I need another blog to read like a hole in my head but Andrew Peterson has started blogging through the recording of his next album and occasionally I'll skim his posts. I'm not all that into the details of recording an album since I'm not talented in that area but AP is one of the funniest and cookiest people I've ever sorta known. Just read the liner notes on his CD's and you'll get a taste of it.
There's been a running joke about Dumbledore on there that resulted in Derek Webb's image morphed with the vernerable Hogwarts headmaster.
Good to know this is how some of the brightest minds in "Christian" music spend their time! :)

Monday, July 30, 2007

Laundry Mix-Up

The kids and I were playing this afternoon after nap time when I looked up at Rebekah and noticed something was different with her denim shorts. Sure enough, I looked at the tag--24 months. No embroidered flowers on them. She was wearing Benjamin's shorts and had been all day long.

So maybe she can get hand-me-downs from her little brother.

Sunday, July 29, 2007

Journeying Together

If any word sums up this week it would be "community." I know that's such a buzzword in some of the circles we're in right now, but this week proved its beauty and value in so many ways. We're just not made to be singular and private. Even D, as he crossed the country this week said, "I hate traveling alone." No one wants to experience life alone.

The highlight of my week was having a dear, close friend spend a few days with us and have other dear, close friends visit too. We got to know each other's kids and have them play together. We ate good food and wine. We could encourage, pray, discuss, talk about things we don't talk to ANYone else about. We could also laugh our heads off, watch What Not to Wear together, eat dessert every day, and trade parenting tips and war stories. There are people in your life that have gone places with you--maybe not for a long time even--but the depth of experience and honesty you've shared means there will be a bond between you. And I just love these visits where we fall comfortably into being around each other, despite being very different people. It's beautiful! (I'm not sure how I will be able to eat this week though after K's reading material and too much key lime cheesecake.) I love reconnecting with people, erasing a year or more between us, knowing better how to pray for them, knowing that they are praying for you. And at the same time, I wasn't as sad when she left. Over the last year, I've become more comfortable in my present life. Another person is in our house and our family is even more connected. Wonderful women have faithfully pursued me, kept after me and some of the void of not working and not being around my colleagues has abated.
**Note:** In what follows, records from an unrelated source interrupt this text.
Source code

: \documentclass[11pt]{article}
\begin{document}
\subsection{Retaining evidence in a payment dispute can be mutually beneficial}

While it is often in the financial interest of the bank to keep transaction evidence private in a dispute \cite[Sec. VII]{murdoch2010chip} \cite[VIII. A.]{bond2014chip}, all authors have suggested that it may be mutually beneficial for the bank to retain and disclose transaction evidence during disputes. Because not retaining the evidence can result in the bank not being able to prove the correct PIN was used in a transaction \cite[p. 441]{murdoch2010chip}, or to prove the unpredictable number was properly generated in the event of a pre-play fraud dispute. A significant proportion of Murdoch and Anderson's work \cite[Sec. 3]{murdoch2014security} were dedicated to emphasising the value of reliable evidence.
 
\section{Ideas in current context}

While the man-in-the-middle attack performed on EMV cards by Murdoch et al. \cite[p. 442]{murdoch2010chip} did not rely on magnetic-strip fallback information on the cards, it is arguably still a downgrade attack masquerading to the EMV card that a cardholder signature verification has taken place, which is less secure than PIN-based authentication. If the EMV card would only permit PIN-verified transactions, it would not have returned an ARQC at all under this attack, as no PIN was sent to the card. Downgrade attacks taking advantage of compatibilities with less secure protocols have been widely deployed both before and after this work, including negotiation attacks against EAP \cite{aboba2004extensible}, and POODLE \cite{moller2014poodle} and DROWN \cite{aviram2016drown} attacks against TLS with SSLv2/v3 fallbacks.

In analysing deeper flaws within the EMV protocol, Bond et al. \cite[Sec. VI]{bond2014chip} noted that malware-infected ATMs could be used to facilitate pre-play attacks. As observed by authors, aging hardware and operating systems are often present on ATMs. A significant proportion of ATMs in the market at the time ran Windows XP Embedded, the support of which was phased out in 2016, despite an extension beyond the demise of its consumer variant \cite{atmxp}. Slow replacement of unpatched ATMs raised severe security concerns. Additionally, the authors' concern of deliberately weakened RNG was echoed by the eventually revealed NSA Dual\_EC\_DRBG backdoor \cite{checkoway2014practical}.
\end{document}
And then Sunday morning...Sometimes we get bitter and critical about our church homes. Our preferences and sin and distractions rob us of enjoying Sabbath fellowship. But our church is fighting for the kingdom! It's not perfect, not always how I would do it, but they are trying. Worship focused first on the beauty of Christ and I was also enamored with the beauty of worshiping with the Body in our physical bodies where I see the joyful faces of my brothers and sisters singing, or the talented hands bringing music out of an instrument. I'm glad they rearrange the instruments on stage--have you ever watched a talented, passionate piano player play for Christ?! It's beautiful! The sounds are beautiful, the images beautiful. The feel of my husband beside me or passing the peace with my neighbors is tangible beauty.

Jeff's message in the Family Matters series (on Eph. 5:3-21, yikes!) reinforced that need of journeying together in community to battle the dark places of our hearts. We can't be private Christians praying to a private God. We matter to each other. He hit all the right points, brought us back to the gospel, and then led us into corporate and private confession. In a weird way, it capped my week.

Now, isn't that just like God?

Monday, July 23, 2007

Harry Potter and the inside of my eyelids

12:13. That's when I finished reading last, this morning. I won't say too much since I know a few of you are waiting but it was a fine ending to the series, though not spectacular. I am kinda sad it's over. What other books have me up past midnight? D is glad it's over. He was a pest--even opened the box and read the last page.

So I guess this means I'm back to Winter of our Discontent. Yippee.

Friday, July 20, 2007

While Momma's away

For the week I was in NC, D was super busy finishing up the Dr. P site. He also made it his goal to not use a single dish or utensil--which he accomplished by eating South Beach bars and Diet Coke for breakfast, ordering a pizza to eat over the weekend, and eating out a lot and at his parents. The only dirty dishes were two plastic cups that a carpenter used. Yes, I have new interior doors and doors on the closets which were gaping holes before. Which means I'll be spending the next few weeks with my dear friend Benjamin Moore.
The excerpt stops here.